7. ReLabs: Qual è l'ultimo "buco" di sicurezza riscontrato?
Raoul: Ce ne sono decine e decine ogni giorno. Al momento mi sta piacendo moltissimo il lavoro che un amico
italiano sta facendo verso le vulnerabilità 0-day su Adobe. Maggiori informazioni su: http://extraexploit.blogspot.com/
8. ReLabs: Hai pubblicato nel 2007 per Apogeo Editore "Profilo Hacker", a cui è seguita nel gennaio del 2009 la
pubblicazione in lingua inglese ed aggiornata del libro, per CRC Press (Taylor & Francis Group) dal titolo "Profiling
Hackers: the science of criminal profiling as applied to the world of hacking": puoi raccontarci qualcosa di più in
merito?
Raoul: Il libro è una sorta di "diario di bordo" dei primi 4 anni di vita del progetto di ricerca HPP. Abbiamo voluto
scriverlo durante la ricerca e non dopo, proprio per permettere ai lettori di vivere con noi quest'avventura. Nel libro
raccontiamo quindi quanto emerso dal nostro lavoro, applichiamo una prima profilazione degli hackers (9 profili
principali), commentiamo gli oltre 1.200 questionari ricevuti da tutto il mondo, e spieghiamo quali saranno i prossimi
passi ed i motivi delle nostre scelte.
Certamente è motivo di orgoglio l'essere riusciti - grazie anche all'ottimo lavoro in sinergia compiuto dall'editore
italiano e nella fattispecie da Fabio Brivio, così come dai colleghi UNICRI ed ISECOM - ad "esportare" know-how verso
gli USA. Dico questo perché, tipicamente, siamo noi europei ad acquistare, leggere ed imparare dalle esperienze
d'oltre oceano.
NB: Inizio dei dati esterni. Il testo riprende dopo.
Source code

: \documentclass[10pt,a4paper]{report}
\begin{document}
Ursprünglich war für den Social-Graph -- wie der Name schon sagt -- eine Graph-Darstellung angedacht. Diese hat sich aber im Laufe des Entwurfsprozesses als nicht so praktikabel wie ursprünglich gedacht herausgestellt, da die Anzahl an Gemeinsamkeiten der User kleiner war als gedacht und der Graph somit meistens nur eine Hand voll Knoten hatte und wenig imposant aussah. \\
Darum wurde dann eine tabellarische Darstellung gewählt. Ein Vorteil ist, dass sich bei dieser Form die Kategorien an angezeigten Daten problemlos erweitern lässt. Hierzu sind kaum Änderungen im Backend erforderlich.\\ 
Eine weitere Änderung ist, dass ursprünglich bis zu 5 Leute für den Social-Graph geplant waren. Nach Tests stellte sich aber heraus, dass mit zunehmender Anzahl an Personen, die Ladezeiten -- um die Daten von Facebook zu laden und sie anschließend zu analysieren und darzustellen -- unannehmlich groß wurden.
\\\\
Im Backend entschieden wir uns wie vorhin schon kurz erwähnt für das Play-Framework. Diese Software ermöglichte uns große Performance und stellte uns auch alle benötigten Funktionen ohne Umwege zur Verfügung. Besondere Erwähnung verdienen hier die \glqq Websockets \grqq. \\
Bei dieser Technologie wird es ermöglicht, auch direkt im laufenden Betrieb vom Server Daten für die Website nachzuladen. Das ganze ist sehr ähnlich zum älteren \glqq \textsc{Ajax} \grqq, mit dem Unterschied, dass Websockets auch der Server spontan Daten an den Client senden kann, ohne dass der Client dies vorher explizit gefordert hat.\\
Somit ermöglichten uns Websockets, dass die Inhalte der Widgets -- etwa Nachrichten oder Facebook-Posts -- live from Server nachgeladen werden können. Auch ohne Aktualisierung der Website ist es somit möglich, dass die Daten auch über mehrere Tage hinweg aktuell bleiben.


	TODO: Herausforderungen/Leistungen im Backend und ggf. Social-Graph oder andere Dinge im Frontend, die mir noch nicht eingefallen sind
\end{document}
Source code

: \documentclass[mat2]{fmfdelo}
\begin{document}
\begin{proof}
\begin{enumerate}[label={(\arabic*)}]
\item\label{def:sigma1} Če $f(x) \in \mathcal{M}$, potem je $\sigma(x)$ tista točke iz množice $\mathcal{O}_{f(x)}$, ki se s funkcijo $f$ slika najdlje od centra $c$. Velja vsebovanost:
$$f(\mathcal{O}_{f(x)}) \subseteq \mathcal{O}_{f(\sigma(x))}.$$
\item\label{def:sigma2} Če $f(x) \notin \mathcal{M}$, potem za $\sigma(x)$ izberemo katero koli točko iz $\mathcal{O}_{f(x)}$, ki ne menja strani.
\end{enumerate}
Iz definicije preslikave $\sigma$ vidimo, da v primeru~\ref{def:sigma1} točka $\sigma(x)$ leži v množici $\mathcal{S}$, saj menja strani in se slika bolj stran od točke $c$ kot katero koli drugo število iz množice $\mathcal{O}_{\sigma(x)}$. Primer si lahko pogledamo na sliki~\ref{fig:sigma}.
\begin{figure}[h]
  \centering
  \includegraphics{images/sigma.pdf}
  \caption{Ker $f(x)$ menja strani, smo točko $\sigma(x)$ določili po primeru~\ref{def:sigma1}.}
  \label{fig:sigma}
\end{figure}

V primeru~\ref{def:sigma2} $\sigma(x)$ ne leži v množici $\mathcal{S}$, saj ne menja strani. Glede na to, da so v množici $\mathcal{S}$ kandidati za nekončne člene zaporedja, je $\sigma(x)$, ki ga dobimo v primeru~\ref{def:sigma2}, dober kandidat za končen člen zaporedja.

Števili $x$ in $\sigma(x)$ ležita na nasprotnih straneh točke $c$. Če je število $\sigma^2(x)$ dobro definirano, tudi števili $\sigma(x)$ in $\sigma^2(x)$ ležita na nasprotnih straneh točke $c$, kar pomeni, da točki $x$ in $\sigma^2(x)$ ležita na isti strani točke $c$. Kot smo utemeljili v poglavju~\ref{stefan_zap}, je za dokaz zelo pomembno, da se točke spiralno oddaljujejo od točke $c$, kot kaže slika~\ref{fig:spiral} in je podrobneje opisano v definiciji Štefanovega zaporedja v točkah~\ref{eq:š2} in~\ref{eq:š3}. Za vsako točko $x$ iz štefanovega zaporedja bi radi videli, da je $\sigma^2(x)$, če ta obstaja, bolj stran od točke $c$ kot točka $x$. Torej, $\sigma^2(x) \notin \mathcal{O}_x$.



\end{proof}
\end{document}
In questo caso - abbastanza unico, ahimè - sono ricercatori italiani ad avere insegnato qualcosa agli
americani...e non solo. Il fatto che poi realtà importanti come l'FBI Academy a Qauntico, in Virginia, si basino (anche)
sui nostri studi per i propri lavori...non può che renderci felici e riempierci di un po' di (sano) orgoglio nazionale!